The coldest room in our house is the dining room which faces north. In the winter, the temperature on cold mornings usually dropped to around 10 degrees - or even less. The reason for this was not only due to the room facing north, but also to a large open chimney through which sucked heat out of the room. I often used a chimney 'balloon' to seal it but this was inconvenient in the winter when we often wanted to have open wood / coal fire. Even when we had a fire and the central heating was on in the room, it took an age to heat up and the room never held heat for very long it seemed. It was also the case that the dining room took the longest to heat up in the mornings and held the gas on for an extended amount of time.

I decided to install a wood stove as these are much more efficient than an open fire. This also had the benefit of blocking the chimney up removing the source of strong cold draughts! It turned out that we should have fitted one of these years ago as you will see!

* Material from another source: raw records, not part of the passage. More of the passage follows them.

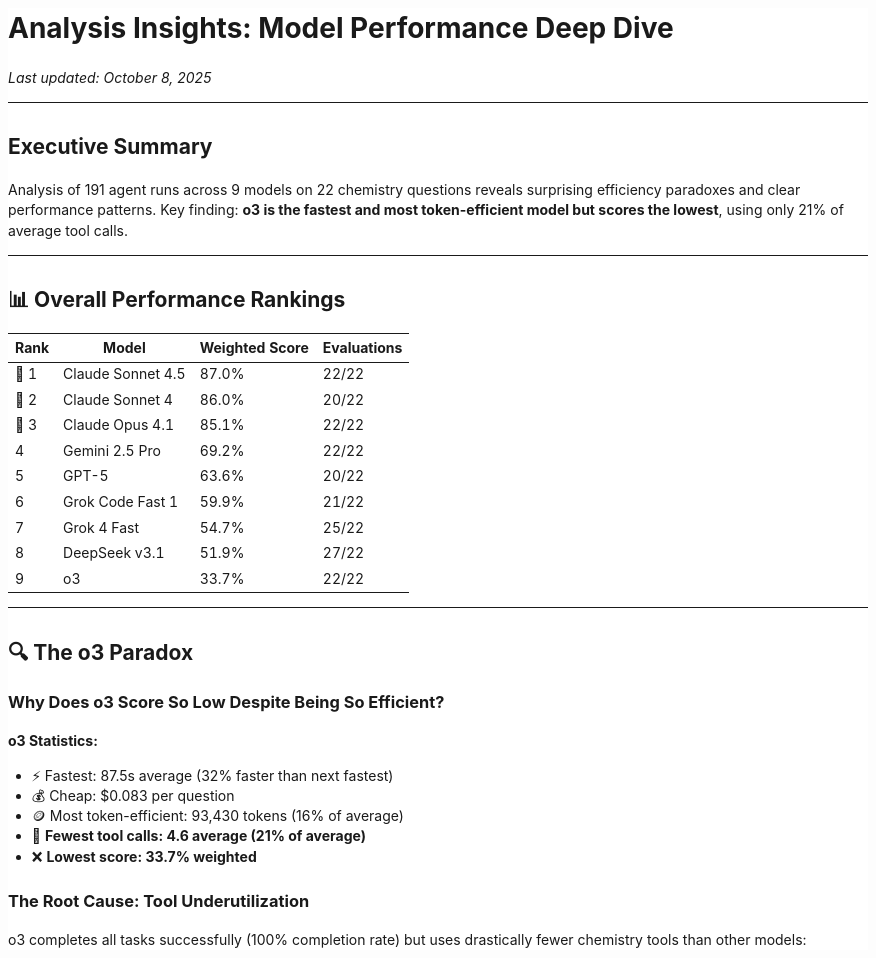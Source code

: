 # Analysis Insights: Model Performance Deep Dive

*Last updated: October 8, 2025*

---

## Executive Summary

Analysis of 191 agent runs across 9 models on 22 chemistry questions reveals surprising efficiency paradoxes and clear performance patterns. Key finding: **o3 is the fastest and most token-efficient model but scores the lowest**, using only 21% of average tool calls.

---

## 📊 Overall Performance Rankings

| Rank | Model | Weighted Score | Evaluations |
|------|-------|---------------|-------------|
| 🥇 1 | Claude Sonnet 4.5 | 87.0% | 22/22 |
| 🥈 2 | Claude Sonnet 4 | 86.0% | 20/22 |
| 🥉 3 | Claude Opus 4.1 | 85.1% | 22/22 |
| 4 | Gemini 2.5 Pro | 69.2% | 22/22 |
| 5 | GPT-5 | 63.6% | 20/22 |
| 6 | Grok Code Fast 1 | 59.9% | 21/22 |
| 7 | Grok 4 Fast | 54.7% | 25/22 |
| 8 | DeepSeek v3.1 | 51.9% | 27/22 |
| 9 | o3 | 33.7% | 22/22 |

---

## 🔍 The o3 Paradox

### Why Does o3 Score So Low Despite Being So Efficient?

**o3 Statistics:**
- ⚡ Fastest: 87.5s average (32% faster than next fastest)
- 💰 Cheap: $0.083 per question
- 🪙 Most token-efficient: 93,430 tokens (16% of average)
- 🔧 **Fewest tool calls: 4.6 average (21% of average)**
- ❌ **Lowest score: 33.7% weighted**

### The Root Cause: Tool Underutilization

o3 completes all tasks successfully (100% completion rate) but uses drastically fewer chemistry tools than other models:
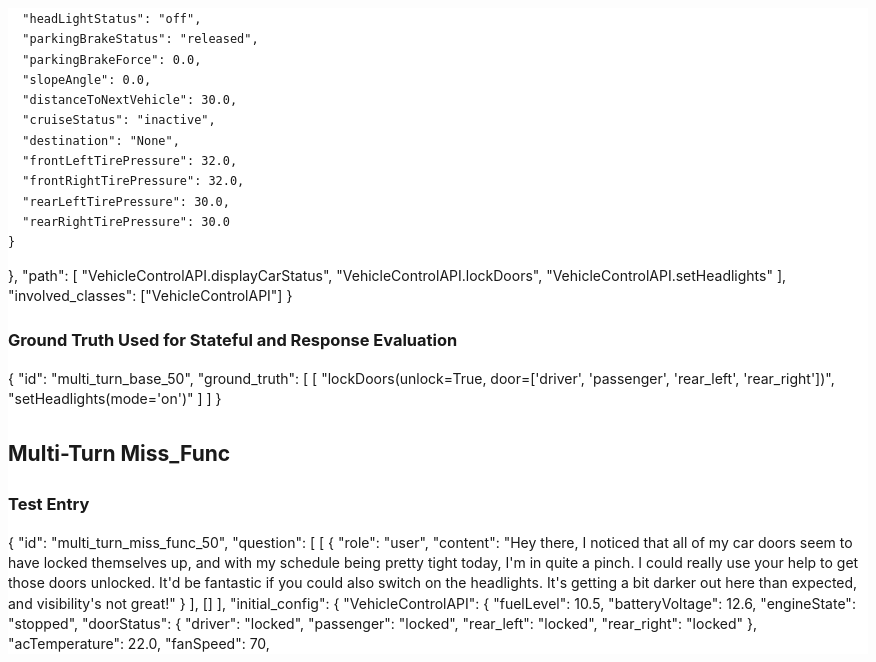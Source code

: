       "headLightStatus": "off",
      "parkingBrakeStatus": "released",
      "parkingBrakeForce": 0.0,
      "slopeAngle": 0.0,
      "distanceToNextVehicle": 30.0,
      "cruiseStatus": "inactive",
      "destination": "None",
      "frontLeftTirePressure": 32.0,
      "frontRightTirePressure": 32.0,
      "rearLeftTirePressure": 30.0,
      "rearRightTirePressure": 30.0
    }
  },
  "path": [
    "VehicleControlAPI.displayCarStatus",
    "VehicleControlAPI.lockDoors",
    "VehicleControlAPI.setHeadlights"
  ],
  "involved_classes": ["VehicleControlAPI"]
}

### Ground Truth Used for Stateful and Response Evaluation
{
  "id": "multi_turn_base_50",
  "ground_truth": [
    [
      "lockDoors(unlock=True, door=['driver', 'passenger', 'rear_left', 'rear_right'])",
      "setHeadlights(mode='on')"
    ]
  ]
}

## Multi-Turn Miss_Func

### Test Entry
{
  "id": "multi_turn_miss_func_50",
  "question": [
    [
      {
        "role": "user",
        "content": "Hey there, I noticed that all of my car doors seem to have locked themselves up, and with my schedule being pretty tight today, I'm in quite a pinch. I could really use your help to get those doors unlocked. It'd be fantastic if you could also switch on the headlights. It's getting a bit darker out here than expected, and visibility's not great!"
      }
    ],
    []
  ],
  "initial_config": {
    "VehicleControlAPI": {
      "fuelLevel": 10.5,
      "batteryVoltage": 12.6,
      "engineState": "stopped",
      "doorStatus": {
        "driver": "locked",
        "passenger": "locked",
        "rear_left": "locked",
        "rear_right": "locked"
      },
      "acTemperature": 22.0,
      "fanSpeed": 70,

I seriously considered fitting the stove and chimney liner myself but eventually decided against it. The reasons for this was that it was the middle of a very rainy winter; it is definitely a two-person job and I would have had to pay the local building control £400 anyway to get my work improved! It was easier to use a HETAS approved installer.

Any contractor fitting a stove needs to be HETAS approved so I found several HETAS-approved businesses to get a quote from on their website.

I finally settled on a local company called Farnham Stoves and I can throughly recommend them if you live in this region of the UK.

We agreed a date when the work was to be done and the pickup duly arrived on time at around 09:30 with all the materials required to undertake the work.


This is the empty fireplace ready to have the stove fitted. I had to do quite a bit of work to prepare it for the fitting of the stove.

This included removing a false wall at the back of the fireplace to allow the stove to be pushed back far enough for the liner to falign with the chimney.

I also had to retile it with quarry tiles.

All this work took several days but I prefered to do it myself to save time and money!

We also had to sweep the chimney before fitting the stove - for pretty obvious reasons!


The first job was to cover up all the furniture in the room with dust cloths. I'm sure that pulling the liner down the chimney will create a lot of soot and dust!


This is the cowl that will be finally fitted on top of the chimney pot.

The left had assembly clamps onto the top of the liner while the right-hand assembly is clamped to the top of chimney pot.

 


The registration plate is used to block the chimney above the stove and is handmade from galvanised steel sheet using an angle grinder.

 


Cutting the hole in the registration plate for the stove pipe to pass through.

 

 

 


Assembling the stove and changing the chimney to the top of the stove rather than coming out of the back.

We also had to change to shorter 50mm legs as the top of the stove was rather close to the top face of the fireplace.

 

 


This is the 8 metre length of 6" flexible liner ready to be inserted down the chimney.

It needs to be inserted the right way up otherwise soot and tar will get caught up in the joints.

 

 

 


These pieces connect the stove pipe to the liner.

 

 


This is a view looking up the chimney breast before the liner is pulled down and the registration plate is fitted.

 

 


This is the completed registration plate ready to be screwed into the chimney breast.

 

 


A 'hook' is attached to the bottom of the liner to attach a rope with a weight on the end that is lowered down the chimney first.

This can be used to pull the liner past any obstacles in the chimney flue. In our case this was not needed.

 

It also helps to ensure that the liner is inserted into the right chimney!


Straightening the liner prior to pushing it down the chimney.

 


Ladders are erected to give access to the chimney ready to insert the liner into the chimney pot.

 


The rope is lowered down the chimney to pull the liner down if necessary.

It coming down shows that the correct chimney is being used!

 


Once the rope is down the liner can be pushed and pulled down the chimney.

In dismal weather as you can see.

 

 

 


With a bit of juggling to get the liner past a bend in the chimney, the liner arrives in the fireplace.

Not too much soot so it showed that sweeping the chimney before starting was well worth while.

 

 


The liner is now in place and the 'hook' and the rope can be disconnected.

 

 


The stove pipe to liner connector is fixed in place.

 

 


The registration plate can now be screwed in palce with a bit of cursing I'm sure.

 


This is a view looking up the chimney breast with the registration plate and liner now fully installed.


This is insulation used to insulate the chimney.

The chimney breast is on an outside wall so it is best to insulate the liner.


The insulation is poured into the chimney through the gap between the liner and the chimney pot. Four bags were required.

 

 


Cutting the stove pipe to the required length.

 


Fixing the stove pipe to the stove.

 


Nearly there! Positioning the stove in the fireplace.

 

 


Fixing the cowl to the liner and chimney pot.

 

 


The cowl in its final position!


The stove is connected to the stove pipe and after a tidy up the job is comple!

All that remains is to show me how to light it and use it.

 

Overall it took about 4 hours to fit the stove.

 


The fire is now lit and heating the room up to a maximum of 25 degrees!

 

 

 


I have to say that the stove is very efficient. It not only heats the room effectively but helps heat the hall as well significantly reducing my gas consumption.